- [YOUR TASK]: An exact copy of all the lines below is required, with every image left out.
INFORMATION SHOWN: Begin
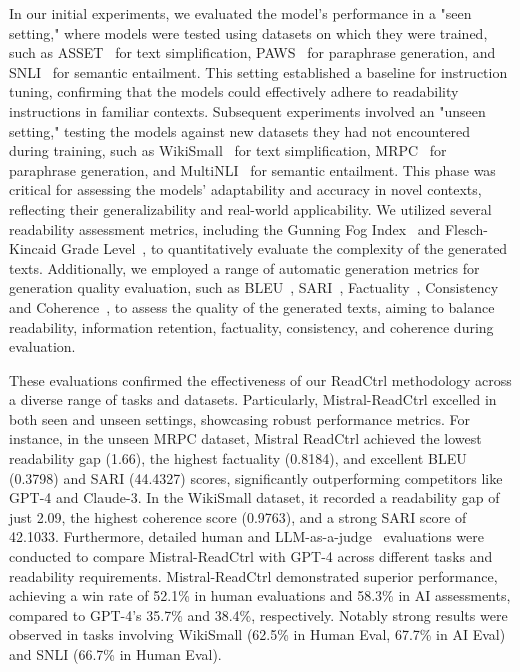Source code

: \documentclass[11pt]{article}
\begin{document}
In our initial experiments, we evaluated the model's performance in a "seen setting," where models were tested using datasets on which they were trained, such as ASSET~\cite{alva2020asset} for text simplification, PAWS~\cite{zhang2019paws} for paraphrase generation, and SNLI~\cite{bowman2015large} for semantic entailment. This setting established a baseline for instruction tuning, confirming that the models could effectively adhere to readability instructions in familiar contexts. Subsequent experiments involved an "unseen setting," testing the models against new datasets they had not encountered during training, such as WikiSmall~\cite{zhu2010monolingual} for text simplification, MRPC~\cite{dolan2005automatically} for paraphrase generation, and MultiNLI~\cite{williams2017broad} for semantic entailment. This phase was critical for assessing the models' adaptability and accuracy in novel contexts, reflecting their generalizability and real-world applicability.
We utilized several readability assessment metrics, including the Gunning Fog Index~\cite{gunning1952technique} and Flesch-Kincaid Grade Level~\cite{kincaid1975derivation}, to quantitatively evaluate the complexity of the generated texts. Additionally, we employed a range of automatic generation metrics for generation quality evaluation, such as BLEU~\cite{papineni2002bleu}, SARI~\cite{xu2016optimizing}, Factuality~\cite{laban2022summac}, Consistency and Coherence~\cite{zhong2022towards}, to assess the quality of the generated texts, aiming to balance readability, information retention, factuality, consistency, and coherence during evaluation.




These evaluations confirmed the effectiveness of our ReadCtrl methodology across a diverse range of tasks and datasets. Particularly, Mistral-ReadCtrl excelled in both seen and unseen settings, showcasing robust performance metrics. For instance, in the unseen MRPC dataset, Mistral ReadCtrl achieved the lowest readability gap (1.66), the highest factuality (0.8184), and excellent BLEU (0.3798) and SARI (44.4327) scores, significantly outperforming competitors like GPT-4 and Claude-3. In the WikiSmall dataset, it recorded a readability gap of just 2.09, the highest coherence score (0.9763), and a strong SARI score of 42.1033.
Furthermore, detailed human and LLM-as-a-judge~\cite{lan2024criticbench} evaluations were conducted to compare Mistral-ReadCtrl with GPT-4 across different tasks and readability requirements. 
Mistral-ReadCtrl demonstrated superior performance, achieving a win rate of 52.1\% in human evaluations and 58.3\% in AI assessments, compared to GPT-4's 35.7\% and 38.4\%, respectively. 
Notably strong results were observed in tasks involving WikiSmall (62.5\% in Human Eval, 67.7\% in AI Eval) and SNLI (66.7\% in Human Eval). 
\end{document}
INFORMATION SHOWN: End
- [WRITTEN ANSWER]:
Source code

: \documentclass[11pt]{article}
\begin{document}
In our initial experiments, we evaluated the model's performance in a "seen setting," where models were tested using datasets on which they were trained, such as ASSET~\cite{alva2020asset} for text simplification, PAWS~\cite{zhang2019paws} for paraphrase generation, and SNLI~\cite{bowman2015large} for semantic entailment. This setting established a baseline for instruction tuning, confirming that the models could effectively adhere to readability instructions in familiar contexts. Subsequent experiments involved an "unseen setting," testing the models against new datasets they had not encountered during training, such as WikiSmall~\cite{zhu2010monolingual} for text simplification, MRPC~\cite{dolan2005automatically} for paraphrase generation, and MultiNLI~\cite{williams2017broad} for semantic entailment. This phase was critical for assessing the models' adaptability and accuracy in novel contexts, reflecting their generalizability and real-world applicability.
We utilized several readability assessment metrics, including the Gunning Fog Index~\cite{gunning1952technique} and Flesch-Kincaid Grade Level~\cite{kincaid1975derivation}, to quantitatively evaluate the complexity of the generated texts. Additionally, we employed a range of automatic generation metrics for generation quality evaluation, such as BLEU~\cite{papineni2002bleu}, SARI~\cite{xu2016optimizing}, Factuality~\cite{laban2022summac}, Consistency and Coherence~\cite{zhong2022towards}, to assess the quality of the generated texts, aiming to balance readability, information retention, factuality, consistency, and coherence during evaluation.




These evaluations confirmed the effectiveness of our ReadCtrl methodology across a diverse range of tasks and datasets. Particularly, Mistral-ReadCtrl excelled in both seen and unseen settings, showcasing robust performance metrics. For instance, in the unseen MRPC dataset, Mistral ReadCtrl achieved the lowest readability gap (1.66), the highest factuality (0.8184), and excellent BLEU (0.3798) and SARI (44.4327) scores, significantly outperforming competitors like GPT-4 and Claude-3. In the WikiSmall dataset, it recorded a readability gap of just 2.09, the highest coherence score (0.9763), and a strong SARI score of 42.1033.
Furthermore, detailed human and LLM-as-a-judge~\cite{lan2024criticbench} evaluations were conducted to compare Mistral-ReadCtrl with GPT-4 across different tasks and readability requirements. 
Mistral-ReadCtrl demonstrated superior performance, achieving a win rate of 52.1\% in human evaluations and 58.3\% in AI assessments, compared to GPT-4's 35.7\% and 38.4\%, respectively. 
Notably strong results were observed in tasks involving WikiSmall (62.5\% in Human Eval, 67.7\% in AI Eval) and SNLI (66.7\% in Human Eval). 
\end{document}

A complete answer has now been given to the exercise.